二 本件記録によれば、抗告人は、その資金残高が僅少であり、当面の資金繰りにも窮していること、抗告人の主たる収入源である診療報酬請求権は、平成一二年七月末日までに請求が予定される社会保険診療報酬請求権については、大口債権者である株式会社三和銀行に対し債権譲渡がされており、また、平成一二年二月から平成一三年一月までに請求が予定される社会保険診療報酬請求権、平成一二年四月から平成一三年三月までに請求が予定される国民健康保険診療報酬請求権については、いずれも蒲田社会保険事務所により差押えがされていて、抗告人の経営を維持するにはこれらの診療報酬請求権を抗告人の現実の収入として確保する必要があるところ、三和銀行、社会保険事務所ともに差押の解除などに応ずることには消極的であり、抗告人の再生手続を支援する見込みが乏しいこと、また、抗告人は、回収の見込のない多額の不良債権を抱えており、その処理の見通しもないことが認められる。
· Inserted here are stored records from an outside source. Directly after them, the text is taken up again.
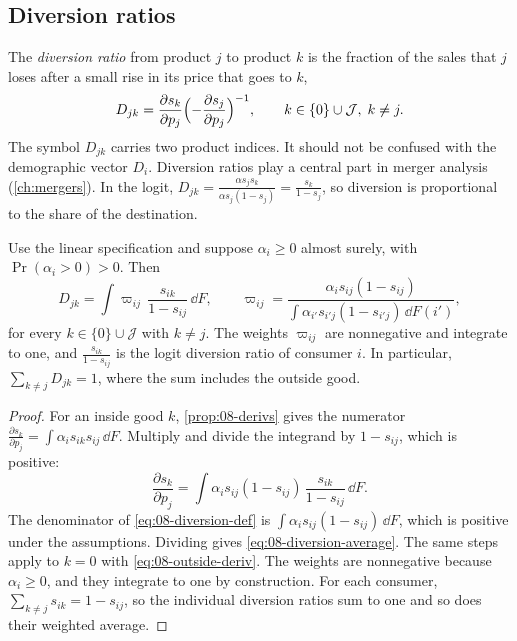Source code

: \subsection{Diversion ratios}\label{sec:08-diversion}

The \emph{diversion ratio} from product $j$ to product $k$ is the fraction of the sales that $j$ loses after a
small rise in its price that goes to $k$,
\begin{equation}\label{eq:08-diversion-def}
  D_{jk} = \frac{\partial s_k}{\partial p_j}\Bigl(-\frac{\partial s_j}{\partial p_j}\Bigr)^{-1},
  \qquad k \in \{0\} \cup \mathcal{J}, \; k \ne j.
\end{equation}
The symbol $D_{jk}$ carries two product indices. It should not be confused with the demographic vector $D_i$.
Diversion ratios play a central part in merger analysis (\cref{ch:mergers}). In the logit,
$D_{jk} = \frac{\alpha s_j s_k}{\alpha s_j(1 - s_j)} = \frac{s_k}{1 - s_j}$, so diversion is proportional to
the share of the destination.

\begin{proposition}\label{prop:08-diversion}
Use the linear specification and suppose $\alpha_i \ge 0$ almost surely, with $\Pr(\alpha_i > 0) > 0$. Then
\begin{equation}\label{eq:08-diversion-average}
  D_{jk} = \int \varpi_{ij}\, \frac{s_{ik}}{1 - s_{ij}}\, \dd F, \qquad
  \varpi_{ij} = \frac{\alpha_i s_{ij}(1 - s_{ij})}{\int \alpha_{i'} s_{i'j}(1 - s_{i'j})\, \dd F(i')},
\end{equation}
for every $k \in \{0\} \cup \mathcal{J}$ with $k \ne j$. The weights $\varpi_{ij}$ are nonnegative and integrate
to one, and $\frac{s_{ik}}{1 - s_{ij}}$ is the logit diversion ratio of consumer $i$. In particular,
$\sum_{k \ne j} D_{jk} = 1$, where the sum includes the outside good.
\end{proposition}

\begin{proof}
For an inside good $k$, \cref{prop:08-derivs} gives the numerator $\frac{\partial s_k}{\partial p_j} = \int
\alpha_i s_{ik}s_{ij}\, \dd F$. Multiply and divide the integrand by $1 - s_{ij}$, which is positive:
\begin{equation*}
  \frac{\partial s_k}{\partial p_j} = \int \alpha_i s_{ij}(1 - s_{ij})\, \frac{s_{ik}}{1 - s_{ij}}\, \dd F.
\end{equation*}
The denominator of \eqref{eq:08-diversion-def} is $\int \alpha_i s_{ij}(1 - s_{ij})\, \dd F$, which is
positive under the assumptions. Dividing gives \eqref{eq:08-diversion-average}. The same steps apply to $k = 0$
with \eqref{eq:08-outside-deriv}. The weights are nonnegative because $\alpha_i \ge 0$, and they integrate to
one by construction. For each consumer, $\sum_{k \ne j} s_{ik} = 1 - s_{ij}$, so the individual diversion
ratios sum to one and so does their weighted average.
\end{proof}

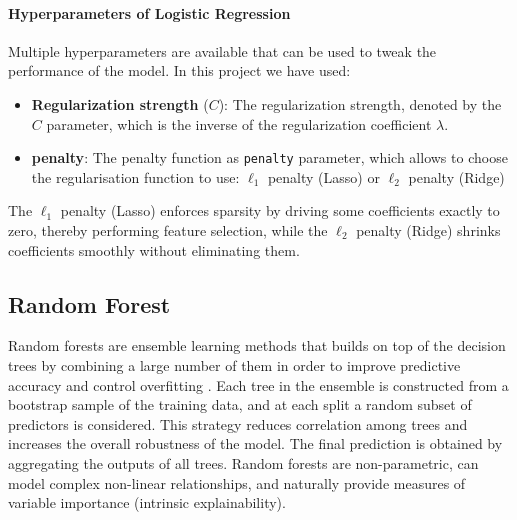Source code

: \paragraph{Hyperparameters of Logistic Regression}
Multiple hyperparameters are available that can be used to tweak the performance of the model. In this project we have used:
\begin{itemize}
    \item \textbf{Regularization strength} ($C$): The regularization strength, denoted by the $C$ parameter, which is the inverse of the regularization coefficient $\lambda$.
    \item \textbf{penalty}: The penalty function as \texttt{penalty} parameter, which allows to choose the regularisation function to use: $\ell_{1}$ penalty (Lasso) or $\ell_{2}$ penalty (Ridge)
\end{itemize}

The $\ell_{1}$ penalty (Lasso) enforces sparsity by driving some coefficients exactly to zero, thereby performing feature selection, while the $\ell_{2}$ penalty (Ridge) shrinks coefficients smoothly without eliminating them.

\subsection{Random Forest}\label{subsec:method-rand-forest}
Random forests are ensemble learning methods that builds on top of the decision trees by combining a large number of them in order to improve predictive accuracy and control overfitting \citep{Breiman2001}. Each tree in the ensemble is constructed from a bootstrap sample of the training data, and at each split a random subset of predictors is considered. This strategy reduces correlation among trees and increases the overall robustness of the model. The final prediction is obtained by aggregating the outputs of all trees. Random forests are non-parametric, can model complex non-linear relationships, and naturally provide measures of variable importance (intrinsic explainability).


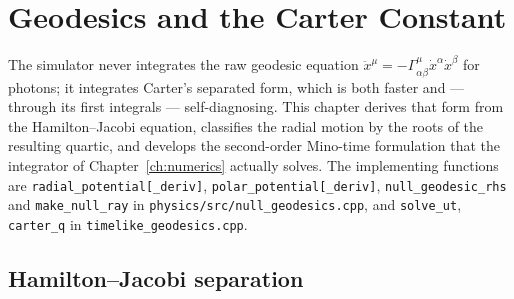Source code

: \chapter{Geodesics and the Carter Constant}
\label{ch:geodesics}

The simulator never integrates the raw geodesic equation
$\ddot x^\mu = -\Gamma^\mu_{\alpha\beta}\dot x^\alpha \dot x^\beta$ for
photons; it integrates Carter's separated form, which is both faster and
— through its first integrals — self-diagnosing. This chapter derives
that form from the Hamilton--Jacobi equation, classifies the radial
motion by the roots of the resulting quartic, and develops the
second-order Mino-time formulation that the integrator of
Chapter~\ref{ch:numerics} actually solves. The implementing functions are
\texttt{radial\_potential[\_deriv]}, \texttt{polar\_potential[\_deriv]},
\texttt{null\_geodesic\_rhs} and \texttt{make\_null\_ray} in
\texttt{physics/src/null\_geodesics.cpp}, and \texttt{solve\_ut},
\texttt{carter\_q} in \texttt{timelike\_geodesics.cpp}.

\section{Hamilton--Jacobi separation}
\label{sec:hj}

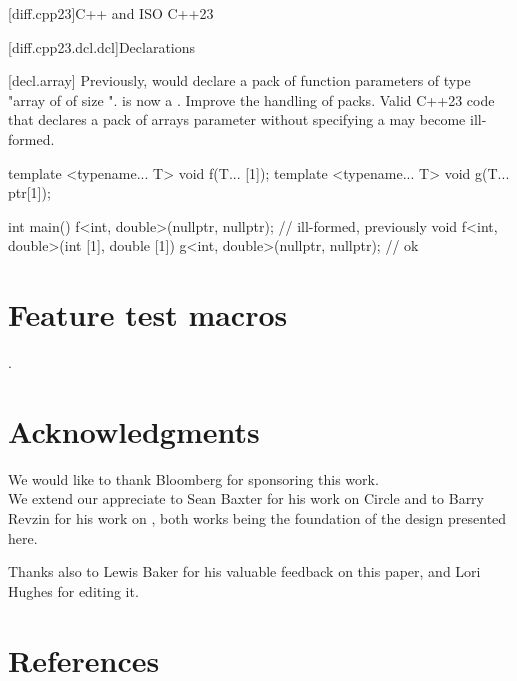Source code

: \documentclass{wg21}
\begin{document}
\begin{addedblock}

[diff.cpp23]{C++ and ISO C++23}

[diff.cpp23.dcl.dcl]{Declarations}

[decl.array]
\change
Previously,  would declare a pack of function parameters of type "array of  of size ".
 is now a .
\rationale
Improve the handling of packs.
\effect
Valid C++23 code that declares a
pack of arrays parameter without specifying a  may become ill-formed.

\begin{codeblock}
template <typename... T>
void f(T... [1]);
template <typename... T>
void g(T... ptr[1]);

int main() {
    f<int, double>(nullptr, nullptr); // ill-formed, previously void f<int, double>(int [1], double [1])
    g<int, double>(nullptr, nullptr); // ok
}
\end{codeblock}

\begin{colorblock}

\end{colorblock}

\end{addedblock}

\section{Feature test macros}

.


\section{Acknowledgments}

We would like to thank Bloomberg for sponsoring this work.\\

We extend our appreciate to Sean Baxter for his work on Circle and to Barry Revzin  for his work on , both works being the foundation of the design presented here.

Thanks also to Lewis Baker for his valuable feedback on this paper, and Lori Hughes for editing it.

\section{References} %
\end{document}
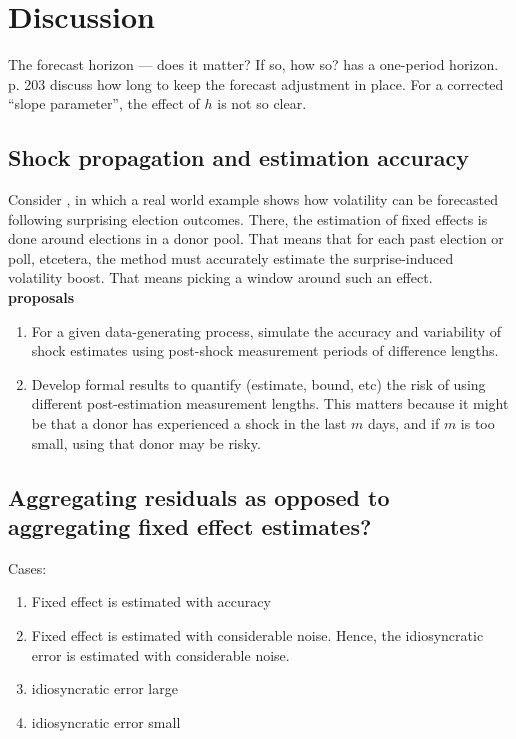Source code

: \documentclass[11pt]{article}
\theoremstyle{definition}
\begin{document}
\section{Discussion}

The forecast horizon --- does it matter?  If so, how so?  \cite{lin2021minimizing} has a one-period horizon.  \cite{clements1998forecasting}{p. 203} discuss how long to keep the forecast adjustment in place.  For a corrected ``slope parameter'', the effect of $h$ is not so clear.\\

\subsection{Shock propagation and estimation accuracy}
Consider \cite{lundquist2024volatility}, in which a real world example shows how volatility can be forecasted following surprising election outcomes.  There, the estimation of fixed effects is done around elections in a donor pool.  That means that for each past election or poll, etcetera, the method must accurately estimate the surprise-induced volatility boost.  That means picking a window around such an effect.\\

\textbf{proposals}
\begin{enumerate}
  \item For a given data-generating process, simulate the accuracy and variability of shock estimates using post-shock measurement periods of difference lengths.
  \item Develop formal results to quantify (estimate, bound, etc) the risk of using different post-estimation measurement lengths.  This matters because it might be that a donor has experienced a shock in the last $m$ days, and if $m$ is too small, using that donor may be risky.
\end{enumerate}
    

\subsection{Aggregating residuals as opposed to aggregating fixed effect estimates?}

Cases:
\begin{enumerate}
  \item Fixed effect is estimated with accuracy 
  \item Fixed effect is estimated with considerable noise.  Hence, the idiosyncratic error is estimated with considerable noise.
  \item idiosyncratic error large
  \item idiosyncratic error small
\end{enumerate}  
\end{document}

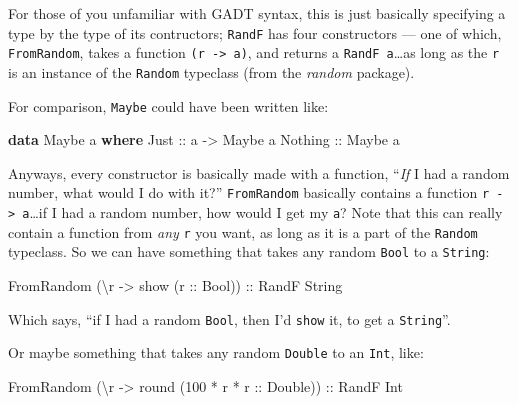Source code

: \documentclass[]{article}
\newenvironment{Shaded}{}{}
\newcommand{\KeywordTok}[1]{\textcolor[rgb]{0.00,0.44,0.13}{\textbf{{#1}}}}
\newcommand{\DataTypeTok}[1]{\textcolor[rgb]{0.56,0.13,0.00}{{#1}}}
\newcommand{\DecValTok}[1]{\textcolor[rgb]{0.25,0.63,0.44}{{#1}}}
\newcommand{\OtherTok}[1]{\textcolor[rgb]{0.00,0.44,0.13}{{#1}}}
\newcommand{\FunctionTok}[1]{\textcolor[rgb]{0.02,0.16,0.49}{{#1}}}
\newcommand{\NormalTok}[1]{{#1}}
\begin{document}
For those of you unfamiliar with GADT syntax, this is just basically
specifying a type by the type of its contructors; \texttt{RandF} has
four constructors --- one of which, \texttt{FromRandom}, takes a
function \texttt{(r\ -\textgreater{}\ a)}, and returns a
\texttt{RandF\ a}\ldots{}as long as the \texttt{r} is an instance of the
\texttt{Random} typeclass (from the \emph{random} package).

For comparison, \texttt{Maybe} could have been written like:

\begin{Shaded}
\begin{Highlighting}[]
\KeywordTok{data} \DataTypeTok{Maybe} \NormalTok{a }\KeywordTok{where}
    \DataTypeTok{Just}\OtherTok{    ::} \NormalTok{a }\OtherTok{->} \DataTypeTok{Maybe} \NormalTok{a}
    \DataTypeTok{Nothing}\OtherTok{ ::} \DataTypeTok{Maybe} \NormalTok{a}
\end{Highlighting}
\end{Shaded}

Anyways, every constructor is basically made with a function,
``\emph{If} I had a random number, what would I do with it?''
\texttt{FromRandom} basically contains a function
\texttt{r\ -\textgreater{}\ a}\ldots{}if I had a random number, how
would I get my \texttt{a}? Note that this can really contain a function
from \emph{any} \texttt{r} you want, as long as it is a part of the
\texttt{Random} typeclass. So we can have something that takes any
random \texttt{Bool} to a \texttt{String}:

\begin{Shaded}
\begin{Highlighting}[]
\DataTypeTok{FromRandom} \NormalTok{(\textbackslash{}r }\OtherTok{->} \NormalTok{show (}\OtherTok{r ::} \DataTypeTok{Bool}\NormalTok{))}\OtherTok{ ::} \DataTypeTok{RandF} \DataTypeTok{String}
\end{Highlighting}
\end{Shaded}

Which says, ``if I had a random \texttt{Bool}, then I'd \texttt{show}
it, to get a \texttt{String}''.

Or maybe something that takes any random \texttt{Double} to an
\texttt{Int}, like:

\begin{Shaded}
\begin{Highlighting}[]
\DataTypeTok{FromRandom} \NormalTok{(\textbackslash{}r }\OtherTok{->} \NormalTok{round (}\DecValTok{100} \FunctionTok{*} \NormalTok{r }\FunctionTok{*}\OtherTok{ r ::} \DataTypeTok{Double}\NormalTok{))}\OtherTok{ ::} \DataTypeTok{RandF} \DataTypeTok{Int}
\end{Highlighting}
\end{Shaded}
\end{document}
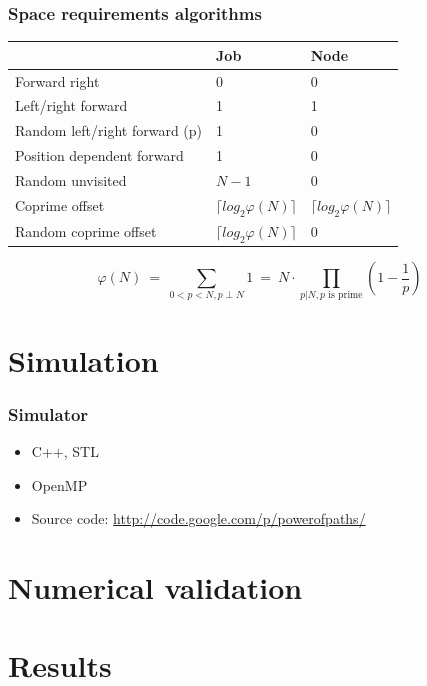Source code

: \documentclass[compress]{beamer}
\begin{document}
\begin{frame}
\frametitle{Space requirements algorithms}
\begin{table}[h!]
\centering
\begin{tabular}{|p{}|p{}|p{}|} \cline{2-3}
\multicolumn{1}{l|}{}		& Job				& Node \\ \hline
Forward right			& 0				& 0		\\ \hline
Left/right forward		& 1				& 1		\\ \hline
Random left/right forward (p)	& 1				& 0		\\ \hline
Position dependent forward	& 1				& 0		\\ \hline
Random unvisited		& $N-1$				& 0		\\ \hline
Coprime offset			& $\lceil log_2 \varphi(N) \rceil$	& $\lceil log_2 \varphi(N) \rceil$ \\ \hline
Random coprime offset		& $\lceil log_2 \varphi(N) \rceil$	& 0		\\ \hline
\end{tabular}
\end{table}

\[
\varphi(N) ~=~ \sum_{0 < p < N, p \perp N} 1 ~=~  N \cdot \prod_{p|N, p\text{ is prime}} (1-\frac{1}{p})
\]

\end{frame}

\section{Simulation}
\begin{frame}
\frametitle{Simulator}
\begin{itemize}
 \item C++, STL
 \item OpenMP
 \item Source code: \url{http://code.google.com/p/powerofpaths/}
\end{itemize}
\end{frame}


\section{Numerical validation}

\section{Results}
\end{document}
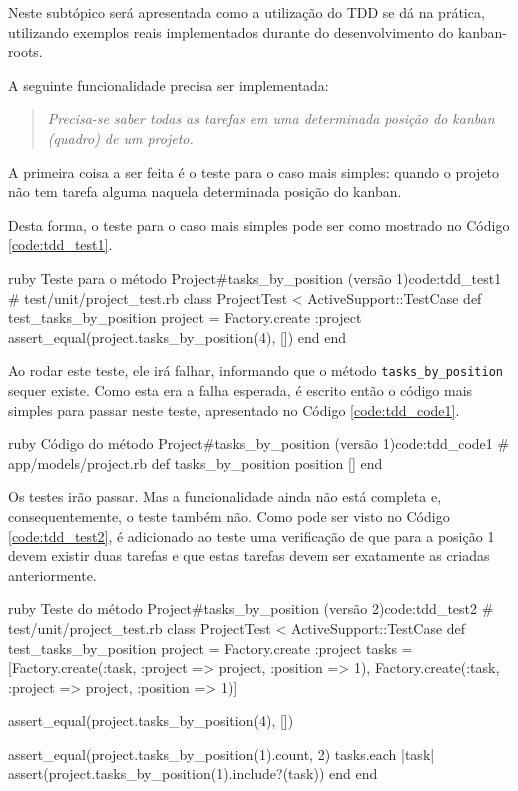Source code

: Neste subtópico será apresentada como a utilização do TDD se dá na prática, utilizando exemplos reais implementados durante do desenvolvimento do kanban-roots.

A seguinte funcionalidade precisa ser implementada:

\begin{quote}
\textit{Precisa-se saber todas as tarefas em uma determinada posição do kanban (quadro) de um projeto.}
\end{quote}

A primeira coisa a ser feita é o teste para o caso mais simples: quando o projeto não tem tarefa alguma naquela determinada posição do kanban.

Desta forma, o teste para o caso mais simples pode ser como mostrado no Código \ref{code:tdd_test1}.

\begin{mycode}{ruby}%
{Teste para o método Project\#tasks\_by\_position (versão 1)}{code:tdd_test1}
# test/unit/project_test.rb
class ProjectTest < ActiveSupport::TestCase
  def test_tasks_by_position
    project = Factory.create :project
    assert_equal(project.tasks_by_position(4), [])
  end
end
\end{mycode}

Ao rodar este teste, ele irá falhar, informando que o método \texttt{tasks\_by\_position} sequer existe. Como esta era a falha esperada, é escrito então o código mais simples para passar neste teste, apresentado no Código \ref{code:tdd_code1}.

\begin{mycode}{ruby}%
{Código do método Project\#tasks\_by\_position (versão 1)}{code:tdd_code1}
# app/models/project.rb
def tasks_by_position position
  []
end
\end{mycode}

Os testes irão passar. Mas a funcionalidade ainda não está completa e, consequentemente, o teste também não. Como pode ser visto no Código \ref{code:tdd_test2}, é adicionado ao teste uma verificação de que para a posição 1 devem existir duas tarefas e que estas tarefas devem ser exatamente as criadas anteriormente.

\begin{mycode}{ruby}%
{Teste do método Project\#tasks\_by\_position (versão 2)}{code:tdd_test2}
# test/unit/project_test.rb
class ProjectTest < ActiveSupport::TestCase
  def test_tasks_by_position
    project = Factory.create :project
    tasks = [Factory.create(:task, :project => project, :position => 1),
             Factory.create(:task, :project => project, :position => 1)]

    assert_equal(project.tasks_by_position(4), [])

    assert_equal(project.tasks_by_position(1).count, 2)
    tasks.each { |task| assert(project.tasks_by_position(1).include?(task)) }
  end
end
\end{mycode}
抗告人は、医師、職員らの給与のカットあるいは三和銀行、社会保険事務所との折衝などにより再生が可能であると主張するが、その主張自体からして、これらの折衝が成功を収めるという具体的可能性に乏しく、上記事実によれば、抗告人の再生の見込みは困難なものというべきであり、再生計画案の作成、再生計画の認可の見込のないことが明らかな場合に当たるものというべきある。
したがって、これと同旨の原決定は相当であり、本件抗告は理由がないから、これを棄却することとし、主文のとおり決定する。